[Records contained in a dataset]
┌────────

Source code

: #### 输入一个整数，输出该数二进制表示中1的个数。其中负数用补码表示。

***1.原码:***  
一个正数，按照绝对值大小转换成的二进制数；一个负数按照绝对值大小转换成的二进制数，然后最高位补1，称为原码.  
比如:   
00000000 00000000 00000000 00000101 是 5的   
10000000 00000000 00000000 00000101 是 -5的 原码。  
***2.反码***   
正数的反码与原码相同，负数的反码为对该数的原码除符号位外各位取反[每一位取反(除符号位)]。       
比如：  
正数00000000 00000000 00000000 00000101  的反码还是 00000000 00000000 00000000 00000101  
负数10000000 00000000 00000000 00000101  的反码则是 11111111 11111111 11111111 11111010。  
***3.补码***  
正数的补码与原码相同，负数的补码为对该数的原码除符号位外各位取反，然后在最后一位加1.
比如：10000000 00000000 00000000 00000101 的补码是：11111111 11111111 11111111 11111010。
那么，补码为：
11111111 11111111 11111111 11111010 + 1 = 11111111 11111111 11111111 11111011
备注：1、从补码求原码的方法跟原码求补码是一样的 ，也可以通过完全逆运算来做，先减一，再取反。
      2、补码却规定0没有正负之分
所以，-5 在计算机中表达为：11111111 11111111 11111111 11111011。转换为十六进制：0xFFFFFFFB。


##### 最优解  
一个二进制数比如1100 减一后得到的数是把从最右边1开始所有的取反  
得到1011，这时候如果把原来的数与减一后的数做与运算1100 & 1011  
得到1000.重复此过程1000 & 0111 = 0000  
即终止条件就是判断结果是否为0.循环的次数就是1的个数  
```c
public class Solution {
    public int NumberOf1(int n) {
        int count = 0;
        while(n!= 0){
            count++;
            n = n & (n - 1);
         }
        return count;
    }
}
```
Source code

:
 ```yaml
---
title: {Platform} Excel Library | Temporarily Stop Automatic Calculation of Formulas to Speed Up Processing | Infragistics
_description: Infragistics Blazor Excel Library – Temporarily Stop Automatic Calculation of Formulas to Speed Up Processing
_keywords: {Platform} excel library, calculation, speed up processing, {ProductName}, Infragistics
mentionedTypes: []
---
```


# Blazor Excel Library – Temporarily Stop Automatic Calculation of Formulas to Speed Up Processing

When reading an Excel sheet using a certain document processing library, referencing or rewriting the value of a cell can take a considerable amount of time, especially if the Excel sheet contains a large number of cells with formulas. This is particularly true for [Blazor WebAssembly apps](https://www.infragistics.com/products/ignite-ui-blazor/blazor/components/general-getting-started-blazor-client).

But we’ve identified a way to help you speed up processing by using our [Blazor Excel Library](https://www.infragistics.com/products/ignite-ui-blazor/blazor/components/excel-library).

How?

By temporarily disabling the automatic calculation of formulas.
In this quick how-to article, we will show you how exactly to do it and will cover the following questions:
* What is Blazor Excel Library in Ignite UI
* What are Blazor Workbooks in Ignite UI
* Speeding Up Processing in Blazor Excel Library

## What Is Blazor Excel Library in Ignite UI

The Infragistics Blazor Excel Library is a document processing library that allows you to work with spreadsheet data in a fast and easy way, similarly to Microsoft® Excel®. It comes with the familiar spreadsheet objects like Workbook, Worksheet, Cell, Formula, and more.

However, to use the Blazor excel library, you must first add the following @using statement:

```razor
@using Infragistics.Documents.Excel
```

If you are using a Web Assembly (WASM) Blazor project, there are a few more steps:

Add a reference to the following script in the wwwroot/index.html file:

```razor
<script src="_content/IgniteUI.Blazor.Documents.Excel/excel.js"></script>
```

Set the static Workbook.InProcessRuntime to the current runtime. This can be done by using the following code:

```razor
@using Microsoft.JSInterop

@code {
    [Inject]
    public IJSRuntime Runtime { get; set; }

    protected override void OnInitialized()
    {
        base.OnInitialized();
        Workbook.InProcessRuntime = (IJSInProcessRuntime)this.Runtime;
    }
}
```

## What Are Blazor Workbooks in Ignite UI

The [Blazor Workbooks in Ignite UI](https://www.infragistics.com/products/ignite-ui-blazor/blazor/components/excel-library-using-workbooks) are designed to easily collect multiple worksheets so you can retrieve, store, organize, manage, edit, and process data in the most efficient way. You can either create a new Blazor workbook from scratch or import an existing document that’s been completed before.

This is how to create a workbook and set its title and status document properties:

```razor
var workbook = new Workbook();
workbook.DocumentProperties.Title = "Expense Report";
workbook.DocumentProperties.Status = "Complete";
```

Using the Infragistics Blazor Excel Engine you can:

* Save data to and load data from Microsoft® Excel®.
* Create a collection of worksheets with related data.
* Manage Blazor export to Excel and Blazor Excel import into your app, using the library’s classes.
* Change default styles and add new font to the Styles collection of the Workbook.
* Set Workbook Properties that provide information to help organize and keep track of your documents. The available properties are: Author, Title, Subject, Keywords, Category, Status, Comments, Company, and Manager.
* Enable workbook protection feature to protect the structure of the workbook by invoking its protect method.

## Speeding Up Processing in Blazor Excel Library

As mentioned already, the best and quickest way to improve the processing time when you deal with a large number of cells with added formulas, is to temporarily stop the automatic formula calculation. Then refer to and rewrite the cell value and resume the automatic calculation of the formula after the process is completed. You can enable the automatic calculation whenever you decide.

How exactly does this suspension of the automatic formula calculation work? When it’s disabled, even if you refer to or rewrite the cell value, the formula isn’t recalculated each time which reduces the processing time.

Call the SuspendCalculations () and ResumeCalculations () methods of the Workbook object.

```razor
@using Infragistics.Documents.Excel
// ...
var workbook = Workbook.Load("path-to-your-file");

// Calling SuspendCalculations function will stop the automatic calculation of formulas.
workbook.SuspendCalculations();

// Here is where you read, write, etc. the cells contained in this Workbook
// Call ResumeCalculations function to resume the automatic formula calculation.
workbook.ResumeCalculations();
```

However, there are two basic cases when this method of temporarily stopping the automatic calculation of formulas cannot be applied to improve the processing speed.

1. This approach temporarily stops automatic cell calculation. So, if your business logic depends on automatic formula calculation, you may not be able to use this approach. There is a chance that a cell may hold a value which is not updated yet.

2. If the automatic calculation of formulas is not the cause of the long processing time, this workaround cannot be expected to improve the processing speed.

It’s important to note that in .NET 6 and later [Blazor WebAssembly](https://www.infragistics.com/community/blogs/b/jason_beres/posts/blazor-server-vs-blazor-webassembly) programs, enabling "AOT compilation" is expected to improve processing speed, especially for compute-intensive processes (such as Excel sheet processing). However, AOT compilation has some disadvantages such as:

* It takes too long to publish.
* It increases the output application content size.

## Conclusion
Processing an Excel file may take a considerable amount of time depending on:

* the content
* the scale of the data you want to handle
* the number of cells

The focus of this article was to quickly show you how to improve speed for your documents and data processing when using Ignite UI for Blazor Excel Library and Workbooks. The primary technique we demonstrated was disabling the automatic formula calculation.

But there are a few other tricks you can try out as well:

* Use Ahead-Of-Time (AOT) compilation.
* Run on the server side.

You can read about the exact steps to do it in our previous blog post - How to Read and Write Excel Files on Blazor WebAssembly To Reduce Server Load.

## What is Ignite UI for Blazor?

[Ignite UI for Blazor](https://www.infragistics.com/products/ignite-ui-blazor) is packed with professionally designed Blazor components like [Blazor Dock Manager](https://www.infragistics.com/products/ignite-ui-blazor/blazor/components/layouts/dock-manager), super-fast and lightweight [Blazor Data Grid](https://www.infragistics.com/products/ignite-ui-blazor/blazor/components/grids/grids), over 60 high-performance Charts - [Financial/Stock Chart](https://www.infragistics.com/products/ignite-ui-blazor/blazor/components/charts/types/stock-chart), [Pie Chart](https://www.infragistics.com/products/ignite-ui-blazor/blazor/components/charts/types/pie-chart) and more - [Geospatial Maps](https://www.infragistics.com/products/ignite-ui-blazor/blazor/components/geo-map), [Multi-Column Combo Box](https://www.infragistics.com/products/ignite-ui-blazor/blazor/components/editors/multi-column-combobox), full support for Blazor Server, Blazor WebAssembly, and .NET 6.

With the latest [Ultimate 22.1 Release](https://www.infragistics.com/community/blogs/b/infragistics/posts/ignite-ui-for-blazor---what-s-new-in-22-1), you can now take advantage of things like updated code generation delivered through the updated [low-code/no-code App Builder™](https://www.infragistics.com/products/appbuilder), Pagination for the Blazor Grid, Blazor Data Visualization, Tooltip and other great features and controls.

└────────

▸ GOAL OF THE EXERCISE: Taking the entries above, write out exactly the lines starting with the line containing "1. This approach" and going on through the line containing "2. If the automatic", both included, and nothing else.

▸ YOUR RESPONSE:
1. This approach temporarily stops automatic cell calculation. So, if your business logic depends on automatic formula calculation, you may not be able to use this approach. There is a chance that a cell may hold a value which is not updated yet.

2. If the automatic calculation of formulas is not the cause of the long processing time, this workaround cannot be expected to improve the processing speed.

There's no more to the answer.